Required work:
Copy out each line from the start of the material below until the line with "А для неименованных", that line included.

Excerpted data:
----
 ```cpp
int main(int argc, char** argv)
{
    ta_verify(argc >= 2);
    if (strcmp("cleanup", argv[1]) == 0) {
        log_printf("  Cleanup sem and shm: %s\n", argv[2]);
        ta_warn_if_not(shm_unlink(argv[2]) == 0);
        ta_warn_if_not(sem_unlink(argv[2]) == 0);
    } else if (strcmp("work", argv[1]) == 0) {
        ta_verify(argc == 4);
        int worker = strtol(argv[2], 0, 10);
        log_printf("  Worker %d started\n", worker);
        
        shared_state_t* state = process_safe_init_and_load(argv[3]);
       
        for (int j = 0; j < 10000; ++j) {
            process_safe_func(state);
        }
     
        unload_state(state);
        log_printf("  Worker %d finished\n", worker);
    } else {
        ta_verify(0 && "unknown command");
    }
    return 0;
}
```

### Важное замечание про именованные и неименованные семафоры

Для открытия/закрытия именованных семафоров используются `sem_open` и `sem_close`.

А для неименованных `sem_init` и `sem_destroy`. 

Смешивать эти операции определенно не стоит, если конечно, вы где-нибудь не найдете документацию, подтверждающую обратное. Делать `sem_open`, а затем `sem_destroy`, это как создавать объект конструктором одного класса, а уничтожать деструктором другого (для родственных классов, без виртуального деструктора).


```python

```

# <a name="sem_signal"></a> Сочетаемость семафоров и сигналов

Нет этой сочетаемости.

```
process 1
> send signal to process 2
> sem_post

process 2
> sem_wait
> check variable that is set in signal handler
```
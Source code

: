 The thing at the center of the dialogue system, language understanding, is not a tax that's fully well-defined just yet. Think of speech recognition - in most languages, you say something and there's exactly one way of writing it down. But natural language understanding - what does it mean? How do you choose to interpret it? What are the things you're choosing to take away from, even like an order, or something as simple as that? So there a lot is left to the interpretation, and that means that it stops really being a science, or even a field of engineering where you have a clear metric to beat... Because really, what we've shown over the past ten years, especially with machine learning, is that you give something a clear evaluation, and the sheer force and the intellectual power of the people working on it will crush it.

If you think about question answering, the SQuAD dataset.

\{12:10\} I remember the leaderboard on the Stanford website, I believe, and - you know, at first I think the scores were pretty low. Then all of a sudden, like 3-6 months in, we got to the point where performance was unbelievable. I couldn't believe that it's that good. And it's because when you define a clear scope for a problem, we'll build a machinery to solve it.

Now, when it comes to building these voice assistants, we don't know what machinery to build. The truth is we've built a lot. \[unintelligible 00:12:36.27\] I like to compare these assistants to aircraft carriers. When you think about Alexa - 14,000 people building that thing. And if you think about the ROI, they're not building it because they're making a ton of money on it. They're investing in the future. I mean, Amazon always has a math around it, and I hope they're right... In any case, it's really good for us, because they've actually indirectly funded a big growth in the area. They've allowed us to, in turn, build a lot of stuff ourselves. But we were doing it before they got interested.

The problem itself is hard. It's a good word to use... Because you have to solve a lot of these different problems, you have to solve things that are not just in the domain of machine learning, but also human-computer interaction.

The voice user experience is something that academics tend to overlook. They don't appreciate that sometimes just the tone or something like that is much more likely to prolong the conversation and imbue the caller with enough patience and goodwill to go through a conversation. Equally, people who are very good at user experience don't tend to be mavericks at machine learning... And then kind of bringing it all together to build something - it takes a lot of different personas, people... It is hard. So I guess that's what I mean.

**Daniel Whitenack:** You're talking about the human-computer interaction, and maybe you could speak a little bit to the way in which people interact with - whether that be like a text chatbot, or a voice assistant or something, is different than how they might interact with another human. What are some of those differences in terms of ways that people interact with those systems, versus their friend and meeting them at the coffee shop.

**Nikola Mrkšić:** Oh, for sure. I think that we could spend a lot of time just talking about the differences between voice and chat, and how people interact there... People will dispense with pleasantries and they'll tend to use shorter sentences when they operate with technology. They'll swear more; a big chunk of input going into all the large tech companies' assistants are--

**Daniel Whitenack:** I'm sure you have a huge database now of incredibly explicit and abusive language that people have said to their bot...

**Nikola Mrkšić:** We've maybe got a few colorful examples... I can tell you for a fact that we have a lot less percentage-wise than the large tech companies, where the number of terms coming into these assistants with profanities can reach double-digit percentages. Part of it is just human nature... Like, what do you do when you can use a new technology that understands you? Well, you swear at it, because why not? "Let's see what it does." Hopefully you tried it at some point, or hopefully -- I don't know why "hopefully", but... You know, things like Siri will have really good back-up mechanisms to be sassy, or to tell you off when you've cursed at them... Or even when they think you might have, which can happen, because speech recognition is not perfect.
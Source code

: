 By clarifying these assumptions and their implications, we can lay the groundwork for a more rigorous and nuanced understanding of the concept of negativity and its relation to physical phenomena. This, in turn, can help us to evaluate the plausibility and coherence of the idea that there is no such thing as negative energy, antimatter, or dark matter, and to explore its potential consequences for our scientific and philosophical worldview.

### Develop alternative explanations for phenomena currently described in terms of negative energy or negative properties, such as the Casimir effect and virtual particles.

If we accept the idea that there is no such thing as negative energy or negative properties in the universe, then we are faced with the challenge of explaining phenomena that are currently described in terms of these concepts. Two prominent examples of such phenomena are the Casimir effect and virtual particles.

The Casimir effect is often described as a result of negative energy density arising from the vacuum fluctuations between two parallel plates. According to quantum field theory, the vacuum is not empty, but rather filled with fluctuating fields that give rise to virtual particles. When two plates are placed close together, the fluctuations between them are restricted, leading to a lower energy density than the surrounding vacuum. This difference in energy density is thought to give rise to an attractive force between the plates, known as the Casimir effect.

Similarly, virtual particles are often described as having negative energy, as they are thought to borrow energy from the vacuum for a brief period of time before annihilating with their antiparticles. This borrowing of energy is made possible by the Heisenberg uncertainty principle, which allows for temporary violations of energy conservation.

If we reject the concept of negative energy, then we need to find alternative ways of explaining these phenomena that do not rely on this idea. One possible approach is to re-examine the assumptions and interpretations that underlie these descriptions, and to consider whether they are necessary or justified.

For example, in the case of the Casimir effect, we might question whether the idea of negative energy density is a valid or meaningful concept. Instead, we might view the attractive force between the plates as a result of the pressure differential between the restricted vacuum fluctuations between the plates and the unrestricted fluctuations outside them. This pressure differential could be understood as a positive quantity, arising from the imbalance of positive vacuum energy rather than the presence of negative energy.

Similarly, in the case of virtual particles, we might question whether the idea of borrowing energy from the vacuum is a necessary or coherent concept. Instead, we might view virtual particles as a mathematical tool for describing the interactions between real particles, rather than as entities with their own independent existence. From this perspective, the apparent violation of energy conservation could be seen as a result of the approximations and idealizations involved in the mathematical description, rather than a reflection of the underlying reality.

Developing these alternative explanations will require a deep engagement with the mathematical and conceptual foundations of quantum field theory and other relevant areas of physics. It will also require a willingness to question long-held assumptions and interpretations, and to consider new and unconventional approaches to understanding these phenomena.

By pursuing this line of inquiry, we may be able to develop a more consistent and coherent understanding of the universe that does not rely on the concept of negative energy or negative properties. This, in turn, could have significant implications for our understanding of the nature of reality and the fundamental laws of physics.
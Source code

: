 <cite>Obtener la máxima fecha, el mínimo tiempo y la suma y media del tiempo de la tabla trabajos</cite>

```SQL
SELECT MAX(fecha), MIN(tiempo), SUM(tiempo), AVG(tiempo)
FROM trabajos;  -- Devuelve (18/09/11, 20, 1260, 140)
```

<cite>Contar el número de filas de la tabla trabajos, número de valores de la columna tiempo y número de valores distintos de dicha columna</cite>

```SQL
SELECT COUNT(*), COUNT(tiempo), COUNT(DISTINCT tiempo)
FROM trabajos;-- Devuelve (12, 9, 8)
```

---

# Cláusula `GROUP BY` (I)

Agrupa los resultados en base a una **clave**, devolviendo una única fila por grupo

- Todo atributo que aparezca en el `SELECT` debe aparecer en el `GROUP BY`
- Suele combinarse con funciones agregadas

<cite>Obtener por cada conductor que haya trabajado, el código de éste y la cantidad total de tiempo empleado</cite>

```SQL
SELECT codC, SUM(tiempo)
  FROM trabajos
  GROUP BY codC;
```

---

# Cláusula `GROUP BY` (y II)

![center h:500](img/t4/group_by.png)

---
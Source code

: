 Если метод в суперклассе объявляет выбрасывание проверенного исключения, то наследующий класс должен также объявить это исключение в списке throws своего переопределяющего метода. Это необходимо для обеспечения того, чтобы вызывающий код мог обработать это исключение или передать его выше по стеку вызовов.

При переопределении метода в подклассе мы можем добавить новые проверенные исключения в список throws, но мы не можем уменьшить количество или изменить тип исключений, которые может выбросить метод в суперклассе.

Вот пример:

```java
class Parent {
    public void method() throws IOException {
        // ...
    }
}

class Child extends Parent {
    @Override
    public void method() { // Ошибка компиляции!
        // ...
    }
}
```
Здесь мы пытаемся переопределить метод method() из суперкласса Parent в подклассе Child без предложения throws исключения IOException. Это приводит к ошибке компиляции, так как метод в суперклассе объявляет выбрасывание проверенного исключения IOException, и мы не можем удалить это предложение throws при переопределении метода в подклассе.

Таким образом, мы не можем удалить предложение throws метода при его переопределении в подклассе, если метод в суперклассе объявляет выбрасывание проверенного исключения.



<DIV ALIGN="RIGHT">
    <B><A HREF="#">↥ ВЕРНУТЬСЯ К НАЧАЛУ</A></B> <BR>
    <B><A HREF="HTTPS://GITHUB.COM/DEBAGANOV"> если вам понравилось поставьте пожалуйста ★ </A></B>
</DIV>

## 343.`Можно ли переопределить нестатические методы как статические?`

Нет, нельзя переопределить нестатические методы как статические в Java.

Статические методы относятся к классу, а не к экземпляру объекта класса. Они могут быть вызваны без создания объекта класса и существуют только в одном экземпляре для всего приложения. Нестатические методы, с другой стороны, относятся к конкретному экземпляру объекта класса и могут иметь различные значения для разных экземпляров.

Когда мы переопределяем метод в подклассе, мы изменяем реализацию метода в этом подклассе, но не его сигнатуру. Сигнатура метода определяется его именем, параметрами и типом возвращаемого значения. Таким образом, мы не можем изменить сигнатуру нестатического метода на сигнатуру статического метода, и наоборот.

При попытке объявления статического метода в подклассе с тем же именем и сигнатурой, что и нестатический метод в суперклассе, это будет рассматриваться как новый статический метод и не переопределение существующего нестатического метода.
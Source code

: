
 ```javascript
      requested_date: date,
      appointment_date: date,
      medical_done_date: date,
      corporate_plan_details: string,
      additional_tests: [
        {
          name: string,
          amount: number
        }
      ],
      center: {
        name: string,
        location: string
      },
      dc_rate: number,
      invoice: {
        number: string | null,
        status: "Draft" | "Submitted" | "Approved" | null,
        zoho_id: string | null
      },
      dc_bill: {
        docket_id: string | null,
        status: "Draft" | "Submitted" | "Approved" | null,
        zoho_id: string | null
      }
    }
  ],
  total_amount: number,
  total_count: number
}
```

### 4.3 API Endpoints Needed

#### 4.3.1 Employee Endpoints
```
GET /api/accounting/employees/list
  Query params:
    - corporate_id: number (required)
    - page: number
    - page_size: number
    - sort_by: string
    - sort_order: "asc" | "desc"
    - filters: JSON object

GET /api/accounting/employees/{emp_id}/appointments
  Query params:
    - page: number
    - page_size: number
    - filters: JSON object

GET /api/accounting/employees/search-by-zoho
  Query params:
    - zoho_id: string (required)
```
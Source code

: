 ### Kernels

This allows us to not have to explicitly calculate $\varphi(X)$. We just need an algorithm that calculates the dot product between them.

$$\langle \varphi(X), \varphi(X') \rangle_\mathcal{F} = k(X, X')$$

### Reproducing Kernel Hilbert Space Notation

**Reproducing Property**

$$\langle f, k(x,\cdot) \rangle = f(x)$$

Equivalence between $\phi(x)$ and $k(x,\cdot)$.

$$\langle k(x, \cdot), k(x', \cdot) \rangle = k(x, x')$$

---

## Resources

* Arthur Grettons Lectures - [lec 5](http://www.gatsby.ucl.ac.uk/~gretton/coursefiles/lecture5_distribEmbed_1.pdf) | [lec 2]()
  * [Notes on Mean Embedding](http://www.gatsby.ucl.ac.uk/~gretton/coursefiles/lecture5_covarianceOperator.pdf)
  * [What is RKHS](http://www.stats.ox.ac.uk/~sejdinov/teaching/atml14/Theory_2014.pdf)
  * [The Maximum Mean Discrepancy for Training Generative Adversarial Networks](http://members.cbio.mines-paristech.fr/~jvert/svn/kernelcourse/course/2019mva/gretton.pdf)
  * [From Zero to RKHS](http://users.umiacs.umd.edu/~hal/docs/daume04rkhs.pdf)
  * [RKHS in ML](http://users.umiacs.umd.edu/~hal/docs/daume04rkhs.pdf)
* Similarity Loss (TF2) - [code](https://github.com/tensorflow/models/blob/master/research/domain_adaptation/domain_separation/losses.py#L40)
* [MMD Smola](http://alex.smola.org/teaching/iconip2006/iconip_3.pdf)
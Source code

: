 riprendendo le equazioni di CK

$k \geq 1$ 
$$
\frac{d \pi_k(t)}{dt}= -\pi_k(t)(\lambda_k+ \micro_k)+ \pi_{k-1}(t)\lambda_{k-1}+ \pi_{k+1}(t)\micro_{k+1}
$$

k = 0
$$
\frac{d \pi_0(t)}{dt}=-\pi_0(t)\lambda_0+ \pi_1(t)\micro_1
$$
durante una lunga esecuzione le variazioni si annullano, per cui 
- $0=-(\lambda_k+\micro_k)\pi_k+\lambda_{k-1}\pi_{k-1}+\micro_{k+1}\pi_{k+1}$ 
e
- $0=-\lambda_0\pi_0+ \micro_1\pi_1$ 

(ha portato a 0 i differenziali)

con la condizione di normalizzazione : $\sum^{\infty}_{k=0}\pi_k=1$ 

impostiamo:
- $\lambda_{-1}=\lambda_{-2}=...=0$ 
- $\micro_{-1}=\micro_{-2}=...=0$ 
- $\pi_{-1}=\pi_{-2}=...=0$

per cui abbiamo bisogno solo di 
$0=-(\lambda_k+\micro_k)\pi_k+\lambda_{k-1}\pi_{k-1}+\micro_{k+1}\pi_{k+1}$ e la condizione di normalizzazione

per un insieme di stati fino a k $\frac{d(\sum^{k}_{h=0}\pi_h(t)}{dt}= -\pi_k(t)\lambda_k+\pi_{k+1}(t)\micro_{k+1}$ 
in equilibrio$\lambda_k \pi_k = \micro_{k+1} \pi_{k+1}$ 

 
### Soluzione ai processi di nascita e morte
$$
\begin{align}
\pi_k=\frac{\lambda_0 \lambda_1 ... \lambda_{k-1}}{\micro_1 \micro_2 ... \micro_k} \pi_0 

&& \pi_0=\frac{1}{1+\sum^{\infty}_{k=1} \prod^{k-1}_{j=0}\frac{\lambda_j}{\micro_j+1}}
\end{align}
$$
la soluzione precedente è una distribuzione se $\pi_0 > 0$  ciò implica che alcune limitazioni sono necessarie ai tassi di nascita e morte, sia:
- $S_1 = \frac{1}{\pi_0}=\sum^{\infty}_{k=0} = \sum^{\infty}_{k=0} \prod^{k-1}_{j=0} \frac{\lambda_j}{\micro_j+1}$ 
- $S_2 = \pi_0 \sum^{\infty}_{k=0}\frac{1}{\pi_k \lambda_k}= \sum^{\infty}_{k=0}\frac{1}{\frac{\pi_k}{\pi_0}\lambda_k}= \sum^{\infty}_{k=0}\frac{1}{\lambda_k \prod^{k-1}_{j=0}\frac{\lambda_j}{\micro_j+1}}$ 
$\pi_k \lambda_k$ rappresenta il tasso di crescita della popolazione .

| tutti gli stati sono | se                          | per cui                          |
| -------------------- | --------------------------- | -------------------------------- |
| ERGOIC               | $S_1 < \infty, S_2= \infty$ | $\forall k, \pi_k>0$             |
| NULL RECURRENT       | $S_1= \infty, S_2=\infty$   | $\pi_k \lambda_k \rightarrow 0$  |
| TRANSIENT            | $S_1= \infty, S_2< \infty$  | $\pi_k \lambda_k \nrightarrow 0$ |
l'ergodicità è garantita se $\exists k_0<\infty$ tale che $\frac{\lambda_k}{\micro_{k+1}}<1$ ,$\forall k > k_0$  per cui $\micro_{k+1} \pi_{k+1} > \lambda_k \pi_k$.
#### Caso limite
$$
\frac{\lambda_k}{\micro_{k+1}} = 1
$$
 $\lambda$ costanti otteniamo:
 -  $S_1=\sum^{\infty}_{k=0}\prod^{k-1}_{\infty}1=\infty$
----
Solved problem:
 ```cpp
int main(int argc, char** argv)
{
    ta_verify(argc >= 2);
    if (strcmp("cleanup", argv[1]) == 0) {
        log_printf("  Cleanup sem and shm: %s\n", argv[2]);
        ta_warn_if_not(shm_unlink(argv[2]) == 0);
        ta_warn_if_not(sem_unlink(argv[2]) == 0);
    } else if (strcmp("work", argv[1]) == 0) {
        ta_verify(argc == 4);
        int worker = strtol(argv[2], 0, 10);
        log_printf("  Worker %d started\n", worker);
        
        shared_state_t* state = process_safe_init_and_load(argv[3]);
       
        for (int j = 0; j < 10000; ++j) {
            process_safe_func(state);
        }
     
        unload_state(state);
        log_printf("  Worker %d finished\n", worker);
    } else {
        ta_verify(0 && "unknown command");
    }
    return 0;
}
```

### Важное замечание про именованные и неименованные семафоры

Для открытия/закрытия именованных семафоров используются `sem_open` и `sem_close`.

А для неименованных `sem_init` и `sem_destroy`. 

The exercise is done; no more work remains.